I am working for a mortgage company in migrating a legacy application to new application for managing claims, means lender fore close a loan and request for a claim to get its funds from government or private firm based on the insurer. If government is insurer, claim is made to government, if private firm is insurer its made to private.
Currently in the legacy application, claim is taken as parent and loan is taken as child. But i want just opposite.I want loan as parent and claim as child. There will be many claims for a loan, but single loan for a claim.
Current structure is claim id and loan id will be there in claim table.In case of different types of claims, there are different tables (claim type tables), which i need to eliminate. Means, suppose it is a government claim, it has another table with government insurance related columns , plus the claim related columns. Similarly for private claim, it has another table with private insurance related columns , plus the claim related columns. So the claim related columns appear in each type of claim related tables, here it is government and private which are common.
So my approach to design the database to make loan as parent and claim as child is as below:
Group all loan related columns to a table called loan
Group all claim related columns from different claim type tables to another table called claim
Remaining columns in claim type tables will be group as different tables along with loanid and claimid as forien key.
Is this approach is correct or is there any better approach?
From the comments added to the original question, I gather that the central problem with the legacy design centers around types and subtypes (often called classes and subclasses) of claims. This is a classic problem in relational design, Often, new database designers will have had some formal learning concerning many-to-many relationships, data normalization, and similar topics, but no formal learning regarding classes and subclasses.
The Info tab under the Subtypes tag has a brief summary of the problem. It mentions inheritance and object modeling in passing. I want to expand on this a little. The relational data model, in its original form, has no support for inheritance, although some DBMS products have extended the model with inheritance features.

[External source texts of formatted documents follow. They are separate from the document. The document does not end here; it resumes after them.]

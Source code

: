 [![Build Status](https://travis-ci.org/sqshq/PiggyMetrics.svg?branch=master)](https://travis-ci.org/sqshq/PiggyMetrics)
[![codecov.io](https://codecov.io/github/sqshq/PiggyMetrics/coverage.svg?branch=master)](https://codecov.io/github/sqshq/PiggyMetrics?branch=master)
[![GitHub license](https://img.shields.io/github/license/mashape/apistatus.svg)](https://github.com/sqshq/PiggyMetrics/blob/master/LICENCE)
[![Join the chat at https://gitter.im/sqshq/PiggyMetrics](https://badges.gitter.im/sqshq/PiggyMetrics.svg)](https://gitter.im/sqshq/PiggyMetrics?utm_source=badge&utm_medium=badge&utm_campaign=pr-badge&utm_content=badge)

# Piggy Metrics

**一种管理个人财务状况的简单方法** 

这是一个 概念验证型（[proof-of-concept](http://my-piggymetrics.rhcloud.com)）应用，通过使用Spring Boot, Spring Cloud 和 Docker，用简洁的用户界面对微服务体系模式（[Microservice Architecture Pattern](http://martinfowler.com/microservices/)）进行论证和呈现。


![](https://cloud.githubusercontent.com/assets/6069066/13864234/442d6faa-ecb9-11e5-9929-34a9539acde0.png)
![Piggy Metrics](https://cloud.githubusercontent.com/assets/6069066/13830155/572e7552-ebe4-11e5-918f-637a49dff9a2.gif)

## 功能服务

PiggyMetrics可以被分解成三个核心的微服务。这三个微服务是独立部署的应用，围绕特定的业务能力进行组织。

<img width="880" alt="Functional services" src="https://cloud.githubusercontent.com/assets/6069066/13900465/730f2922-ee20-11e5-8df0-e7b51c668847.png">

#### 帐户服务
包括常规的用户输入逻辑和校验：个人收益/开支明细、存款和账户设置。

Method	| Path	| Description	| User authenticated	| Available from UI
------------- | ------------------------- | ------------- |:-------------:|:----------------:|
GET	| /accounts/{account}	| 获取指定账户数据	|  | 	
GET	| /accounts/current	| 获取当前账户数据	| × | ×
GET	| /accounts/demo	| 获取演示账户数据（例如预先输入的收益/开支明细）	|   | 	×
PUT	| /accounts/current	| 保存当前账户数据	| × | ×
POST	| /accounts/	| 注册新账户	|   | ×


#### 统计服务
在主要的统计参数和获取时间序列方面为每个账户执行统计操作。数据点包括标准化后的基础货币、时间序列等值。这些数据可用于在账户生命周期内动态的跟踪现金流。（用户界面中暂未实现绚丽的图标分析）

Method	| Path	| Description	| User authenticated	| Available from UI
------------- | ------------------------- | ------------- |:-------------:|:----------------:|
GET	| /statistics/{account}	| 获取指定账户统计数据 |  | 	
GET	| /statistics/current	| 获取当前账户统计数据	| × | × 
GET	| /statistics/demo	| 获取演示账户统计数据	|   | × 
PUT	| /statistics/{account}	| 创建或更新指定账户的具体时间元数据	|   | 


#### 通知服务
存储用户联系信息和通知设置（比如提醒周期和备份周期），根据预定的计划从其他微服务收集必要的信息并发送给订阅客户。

Fortunately, the problem is well understood, and you can gain valuable insights from people who have studied the problem in depth. I particularly like Martin Fowler’s treatment. He bridges the gap between how programmers think and how data architects think.
In your case, it appears from your description as though there are a bunch of claim subtype tables, but there is no generic claim table. I’m going to recommend one particular design for your evaluation. It’s called “class table inheritance”. And I’m going to also recommend a technique called “Shared Primary Key”.
In class table inheritance, there will be one table for the generic data that applies to all claims, no matter which subclass they belong to. This table will have a claim ID, used to point to a row, like the usual table. The other columns in the table will contain the attributes that are common to claims regardless of what class they belong to.
The other tables contain data that pertain to particular classes (types) of claims. The ID column of these subclass tables deserves particular attention. It’s not populated in the usual way, by having the DBMS assign a unique number to it. Instead it is an “inherited” copy of the ID column of the Class table. This column is both the primary key of the subclass table and a foreign key that references the appropriate row of the claims table.
When you want to deal with a particular class of claim, just join the claims table with the appropriate subclass table. The irrelevant claims will drop out of the join.
The reason I put “inherited” in quotes is that it requires some programming on your part to cause this inheritance to take place when a new claim is added. You have to add the row to the claim table, then obtain the automatically generated ID, then propagate it to the subclass table, before making the insert into the subclass table.
That’s my recommendation, but it’s your call.
Or you could just create one claim table with columns for the various types and a typeid column linked to a claim type table. Sure, you will have empty or null columns for certain claims but that’s not a bad thing.